Russian physician and public health official (born 1960)

Anna Yuryevna Popova (Анна Юрьевна Попова; born October 18, 1960) is a Russian physician and public health official. She is serving as head of the Federal Service for Supervision of Consumer Rights Protection and Human Welfare, practically the Chief State Sanitary Doctor of the Russian Federation since October 23, 2013. Acting State Advisor to the Russian Federation, Class 1 (2013). Epidemiologist, hygienist, MD, professor.

She has the federal state civilian service rank of 1st class Active State Councillor of the Russian Federation.

==Biography==
Anna Popova was born in Rostov-on-Don on October 18, 1960. In 1984 she graduated from Rostov State Medical University with a degree in hygiene, sanitation and epidemiology.

She worked as an epidemiologist, head of the epidemiological department of the Budyonnovsky sanitary and epidemiological station in the Stavropol Krai, then as an epidemiologist, chief physician of the Center for State Sanitary and Epidemiological Surveillance in Serpukhov, Moscow Oblast. From 1994 to 2005, she headed the sanitary and epidemiological service of the Serpukhov district of the Moscow Oblast.
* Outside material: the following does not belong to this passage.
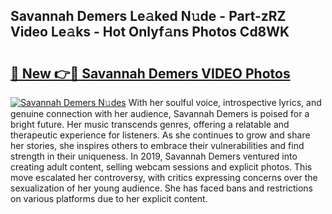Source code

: ## Savannah Demers Le𝚊ked N𝚞de - Part-zRZ Video Le𝚊ks - Hot Onlyf𝚊ns Photos Cd8WK

# <h2><a href="http://ab55327.deff.icu/?id=Savannah+Demers">🔗 New 👉🔴 Savannah Demers VIDEO Photos</a></h2>

[![Savannah Demers N𝚞des](https://i.imgur.com/rIISA9y.gif)](http://ab55327.deff.icu/?id=Savannah+Demers)
With her soulful voice, introspective lyrics, and genuine connection with her audience, Savannah Demers is poised for a bright future. Her music transcends genres, offering a relatable and therapeutic experience for listeners. As she continues to grow and share her stories, she inspires others to embrace their vulnerabilities and find strength in their uniqueness. In 2019, Savannah Demers ventured into creating adult content, selling webcam sessions and explicit photos. This move escalated her controversy, with critics expressing concerns over the sexualization of her young audience. She has faced bans and restrictions on various platforms due to her explicit content.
From 2006 to 2008, she was the First Deputy Head of Rospotrebnadzor in the Moscow Oblast. In 2008, she was appointed head of the Personnel, Postgraduate Education and Hygienic Education Department of the Federal Service for Supervision of Consumer Rights Protection and Human Well-Being (Rospotrebnadzor). Since December 23, 2011 she served as Deputy Head of Rospotrebnadzor. Since October 23, 2013 she was Acting Head of Rospotrebnadzor (Order of October 23, 2013 No. 1931-p). On April 10, 2014, she was appointed the head of the department. She achieved the return of unscheduled inspections without prior warning of catering enterprises and supermarkets. The relevant authority Rospotrebnadzor received from January 23, 2015.

In 2013, she was awarded the class rank of State Class Counselor of the Russian Federation, Class 1.
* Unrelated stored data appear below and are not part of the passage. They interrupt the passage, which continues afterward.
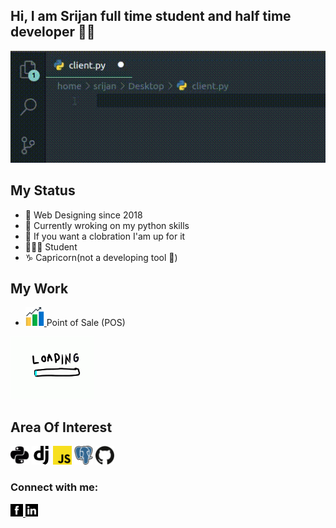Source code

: ## Hi, I am Srijan full time student and half time developer 👋🏾
![](hello.gif)

## My Status
- 🔭 Web Designing since 2018
- 🌱 Currently wroking on my python skills
- 👯 If you want a clobration I'am up for it 
- 🧑🏿‍🎓 Student
- ♑ Capricorn(not a developing tool 🤣)

## My Work
- <a href="https://pos.returnzero.com.np/demo/"><img src="statistics.svg" alt="drawing" width="30"/> 
</a> Point of Sale (POS) <br>
<img src="loding.gif" alt="drawing" height="100"/>

## Area Of Interest
<img src="python.svg" alt="drawing" width="30"/>
<img src="django.svg" alt="drawing" width="30"/>
<img src="javascript.svg" alt="drawing" width="30"/>
<img src="postgresql.svg" alt="drawing" width="30"/>
<img src="github.svg" alt="drawing" width="30"/>


### Connect with me:
<a href="https://www.facebook.com/srijan.pokhrel.35"><img src="facebook.svg" alt="drawing" width="20"/>
</a>
<a href="https://www.linkedin.com/in/srijan-pokhrel-598b661ba/"><img src="linkedin.svg" alt="drawing" width="20"/>
</a>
On October 14, 2014, she signed the Decree of the Chief State Sanitary Doctor of the Russian Federation N 65 "On establishing the size of the sanitary protection zone of the Shirokorechenskoye cemetery in the city of Yekaterinburg, Sverdlovsk Oblast" (registered with the Ministry of Justice of the Russian Federation on November 12, 2014, registration No. 34665) resetting the borders of the existing Shirokorechensky cemetery of hazard class II from 500 meters to 0 meters, from the side of the Shopping and entertainment center "RAINBOW PARK", based on the data presented to it on the presence of "noise and dust" from a biology source biological and bacteriological hazards.

===Academics===

In 1997, she defended her thesis on "The effect of environmental pollution by chlorinated biphenyls on non-specific resistance and post-vaccination immunity" at the F. F. Erisman Research Institute of Hygiene (Федеральный научный центр гигиены имени Ф. Ф. Эрисмана).

In 2000, she defended her doctoral dissertation on the topic “Hygienic safety of the population under environmental pollution by chlorinated biphenyls using the model territory as an example”.
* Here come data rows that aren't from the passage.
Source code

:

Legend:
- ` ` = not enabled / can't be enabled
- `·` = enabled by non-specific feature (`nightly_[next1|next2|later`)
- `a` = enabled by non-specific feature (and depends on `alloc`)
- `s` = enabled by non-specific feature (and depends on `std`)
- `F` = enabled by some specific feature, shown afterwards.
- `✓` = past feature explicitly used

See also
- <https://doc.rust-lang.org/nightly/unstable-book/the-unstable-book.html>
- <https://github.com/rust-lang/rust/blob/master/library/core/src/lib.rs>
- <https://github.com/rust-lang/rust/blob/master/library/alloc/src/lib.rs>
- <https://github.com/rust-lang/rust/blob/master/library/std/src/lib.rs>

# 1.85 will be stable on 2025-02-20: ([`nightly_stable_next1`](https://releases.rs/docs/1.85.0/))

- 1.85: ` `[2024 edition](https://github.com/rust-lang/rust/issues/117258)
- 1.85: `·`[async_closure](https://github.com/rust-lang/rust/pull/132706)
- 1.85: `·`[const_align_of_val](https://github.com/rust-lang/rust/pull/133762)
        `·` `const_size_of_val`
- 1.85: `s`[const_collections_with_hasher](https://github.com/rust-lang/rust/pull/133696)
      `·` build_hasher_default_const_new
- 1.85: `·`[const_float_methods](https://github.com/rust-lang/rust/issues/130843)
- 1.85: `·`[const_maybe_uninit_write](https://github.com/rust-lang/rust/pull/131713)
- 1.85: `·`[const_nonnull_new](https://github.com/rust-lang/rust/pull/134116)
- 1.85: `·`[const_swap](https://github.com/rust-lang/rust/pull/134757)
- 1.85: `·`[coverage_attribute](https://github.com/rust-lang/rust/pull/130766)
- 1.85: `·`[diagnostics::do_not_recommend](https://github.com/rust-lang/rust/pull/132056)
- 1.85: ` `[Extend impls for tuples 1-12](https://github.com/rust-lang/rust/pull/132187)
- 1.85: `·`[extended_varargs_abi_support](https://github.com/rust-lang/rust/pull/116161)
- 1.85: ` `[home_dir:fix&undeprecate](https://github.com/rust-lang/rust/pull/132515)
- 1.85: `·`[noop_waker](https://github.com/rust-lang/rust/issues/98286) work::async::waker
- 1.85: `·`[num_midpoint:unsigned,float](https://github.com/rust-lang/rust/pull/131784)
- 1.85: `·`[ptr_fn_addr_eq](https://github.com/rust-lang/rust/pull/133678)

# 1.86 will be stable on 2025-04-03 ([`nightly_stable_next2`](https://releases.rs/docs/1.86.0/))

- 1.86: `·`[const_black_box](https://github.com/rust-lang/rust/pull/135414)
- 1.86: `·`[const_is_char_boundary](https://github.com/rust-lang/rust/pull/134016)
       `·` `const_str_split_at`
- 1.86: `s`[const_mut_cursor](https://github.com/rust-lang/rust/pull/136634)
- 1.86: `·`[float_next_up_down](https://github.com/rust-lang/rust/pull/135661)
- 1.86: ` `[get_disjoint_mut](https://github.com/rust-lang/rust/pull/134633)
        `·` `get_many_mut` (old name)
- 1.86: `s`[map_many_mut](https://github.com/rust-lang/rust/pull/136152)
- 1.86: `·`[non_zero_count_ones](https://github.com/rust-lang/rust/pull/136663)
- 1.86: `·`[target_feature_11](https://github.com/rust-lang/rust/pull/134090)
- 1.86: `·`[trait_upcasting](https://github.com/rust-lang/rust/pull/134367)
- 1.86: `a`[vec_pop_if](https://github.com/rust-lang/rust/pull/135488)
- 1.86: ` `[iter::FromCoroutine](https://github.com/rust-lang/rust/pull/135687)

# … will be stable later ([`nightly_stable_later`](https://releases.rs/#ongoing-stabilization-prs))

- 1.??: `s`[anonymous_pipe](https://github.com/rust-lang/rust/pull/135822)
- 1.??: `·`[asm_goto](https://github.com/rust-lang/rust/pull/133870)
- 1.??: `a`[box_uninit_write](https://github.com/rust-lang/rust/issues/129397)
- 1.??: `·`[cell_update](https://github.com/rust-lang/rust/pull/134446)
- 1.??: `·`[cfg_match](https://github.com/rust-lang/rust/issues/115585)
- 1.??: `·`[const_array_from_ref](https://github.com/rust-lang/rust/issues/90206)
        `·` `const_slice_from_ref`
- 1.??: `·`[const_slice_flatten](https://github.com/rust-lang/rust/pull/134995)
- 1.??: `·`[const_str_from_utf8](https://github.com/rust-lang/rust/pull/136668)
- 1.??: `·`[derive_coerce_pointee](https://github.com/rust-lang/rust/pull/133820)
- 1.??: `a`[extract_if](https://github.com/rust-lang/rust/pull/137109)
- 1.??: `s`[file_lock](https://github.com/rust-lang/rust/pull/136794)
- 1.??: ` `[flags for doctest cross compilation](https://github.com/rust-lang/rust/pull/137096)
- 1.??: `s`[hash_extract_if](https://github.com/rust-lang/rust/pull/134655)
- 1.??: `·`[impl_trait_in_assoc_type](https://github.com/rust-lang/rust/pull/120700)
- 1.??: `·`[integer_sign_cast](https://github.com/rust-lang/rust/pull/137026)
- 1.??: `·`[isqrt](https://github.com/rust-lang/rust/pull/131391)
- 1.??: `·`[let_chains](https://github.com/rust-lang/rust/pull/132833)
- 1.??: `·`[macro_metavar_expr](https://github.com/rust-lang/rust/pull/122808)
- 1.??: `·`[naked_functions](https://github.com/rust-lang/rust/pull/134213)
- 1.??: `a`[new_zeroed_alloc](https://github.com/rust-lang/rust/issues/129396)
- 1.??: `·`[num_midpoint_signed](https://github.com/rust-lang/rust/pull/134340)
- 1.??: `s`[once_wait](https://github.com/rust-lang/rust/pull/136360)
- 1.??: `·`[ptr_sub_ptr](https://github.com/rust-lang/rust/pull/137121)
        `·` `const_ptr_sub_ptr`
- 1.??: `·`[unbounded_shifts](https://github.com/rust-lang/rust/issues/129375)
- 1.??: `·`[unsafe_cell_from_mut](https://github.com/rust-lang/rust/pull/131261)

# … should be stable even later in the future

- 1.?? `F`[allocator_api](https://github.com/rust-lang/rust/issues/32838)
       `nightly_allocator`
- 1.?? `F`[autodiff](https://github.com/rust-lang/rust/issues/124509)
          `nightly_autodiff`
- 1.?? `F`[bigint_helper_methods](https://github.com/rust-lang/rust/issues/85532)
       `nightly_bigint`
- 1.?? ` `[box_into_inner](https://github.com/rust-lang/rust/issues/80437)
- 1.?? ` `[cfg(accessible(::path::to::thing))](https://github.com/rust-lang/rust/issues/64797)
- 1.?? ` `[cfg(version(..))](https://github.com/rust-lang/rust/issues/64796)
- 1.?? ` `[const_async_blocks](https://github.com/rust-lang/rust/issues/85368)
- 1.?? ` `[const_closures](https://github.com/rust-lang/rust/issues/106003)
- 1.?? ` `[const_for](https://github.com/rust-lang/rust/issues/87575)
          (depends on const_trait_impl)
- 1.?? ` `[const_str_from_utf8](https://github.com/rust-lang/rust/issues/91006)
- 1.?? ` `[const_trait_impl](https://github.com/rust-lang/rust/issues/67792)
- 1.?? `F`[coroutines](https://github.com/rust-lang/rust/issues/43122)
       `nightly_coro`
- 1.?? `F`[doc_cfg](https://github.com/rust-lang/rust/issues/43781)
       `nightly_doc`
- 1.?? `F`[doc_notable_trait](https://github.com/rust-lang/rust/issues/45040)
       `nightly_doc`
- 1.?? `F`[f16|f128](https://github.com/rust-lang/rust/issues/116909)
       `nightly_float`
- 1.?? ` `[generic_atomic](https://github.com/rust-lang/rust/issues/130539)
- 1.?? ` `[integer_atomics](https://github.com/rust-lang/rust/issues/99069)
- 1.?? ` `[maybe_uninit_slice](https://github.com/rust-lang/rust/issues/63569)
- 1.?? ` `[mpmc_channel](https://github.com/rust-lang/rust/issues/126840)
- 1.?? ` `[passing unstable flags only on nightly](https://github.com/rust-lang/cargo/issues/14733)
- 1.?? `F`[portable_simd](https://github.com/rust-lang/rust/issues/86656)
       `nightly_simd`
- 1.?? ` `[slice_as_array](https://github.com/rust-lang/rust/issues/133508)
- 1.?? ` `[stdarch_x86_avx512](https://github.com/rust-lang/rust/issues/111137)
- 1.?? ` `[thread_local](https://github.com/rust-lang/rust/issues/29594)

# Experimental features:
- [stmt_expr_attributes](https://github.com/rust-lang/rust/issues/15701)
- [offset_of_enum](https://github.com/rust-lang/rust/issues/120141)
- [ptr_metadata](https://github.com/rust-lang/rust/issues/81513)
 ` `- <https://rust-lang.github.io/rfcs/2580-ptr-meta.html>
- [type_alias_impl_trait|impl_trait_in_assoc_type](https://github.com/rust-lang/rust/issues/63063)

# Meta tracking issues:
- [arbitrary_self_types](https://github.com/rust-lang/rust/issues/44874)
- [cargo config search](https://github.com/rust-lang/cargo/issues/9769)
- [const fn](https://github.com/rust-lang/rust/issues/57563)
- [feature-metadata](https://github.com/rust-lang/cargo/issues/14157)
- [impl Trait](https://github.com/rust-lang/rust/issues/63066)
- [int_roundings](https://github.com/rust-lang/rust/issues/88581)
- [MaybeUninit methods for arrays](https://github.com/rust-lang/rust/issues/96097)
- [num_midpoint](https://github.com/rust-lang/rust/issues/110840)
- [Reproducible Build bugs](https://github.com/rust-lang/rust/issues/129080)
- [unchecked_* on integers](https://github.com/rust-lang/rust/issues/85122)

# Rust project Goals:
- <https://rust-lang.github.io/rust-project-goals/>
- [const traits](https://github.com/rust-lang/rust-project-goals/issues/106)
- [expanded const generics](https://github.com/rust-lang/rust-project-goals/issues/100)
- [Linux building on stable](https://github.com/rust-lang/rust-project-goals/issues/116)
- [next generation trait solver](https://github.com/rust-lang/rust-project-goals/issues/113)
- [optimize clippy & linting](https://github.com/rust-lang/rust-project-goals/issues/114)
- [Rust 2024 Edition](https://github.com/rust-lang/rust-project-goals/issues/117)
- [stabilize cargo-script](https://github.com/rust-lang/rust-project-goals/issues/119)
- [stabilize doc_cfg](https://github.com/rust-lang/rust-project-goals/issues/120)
In 2005 she was awarded the title of professor in the specialty "Hygiene". She is the Head of the Department of Social Hygiene and Organization of the State Sanitary and Epidemiological Service RMAPO (Российская медицинская академия непрерывного профессионального образования). She teaches the discipline "General Hygiene" at the Department of Hygiene in First Moscow State Medical University. She is the editor-in-chief of the monthly scientific and practical journal "Public Health and the Environment - ZNiSO". She is the author and co-author of more than 70 scientific papers, two monographs, more than 50 normative and methodological documents.

===COVID-19===
Her organisation is responsible for the Russian response to the COVID-19 pandemic in Russia. On 28 April she provided a presidential update on how the virus had been controlled, along with testing, rates of infection and the requirement to observe lockdown.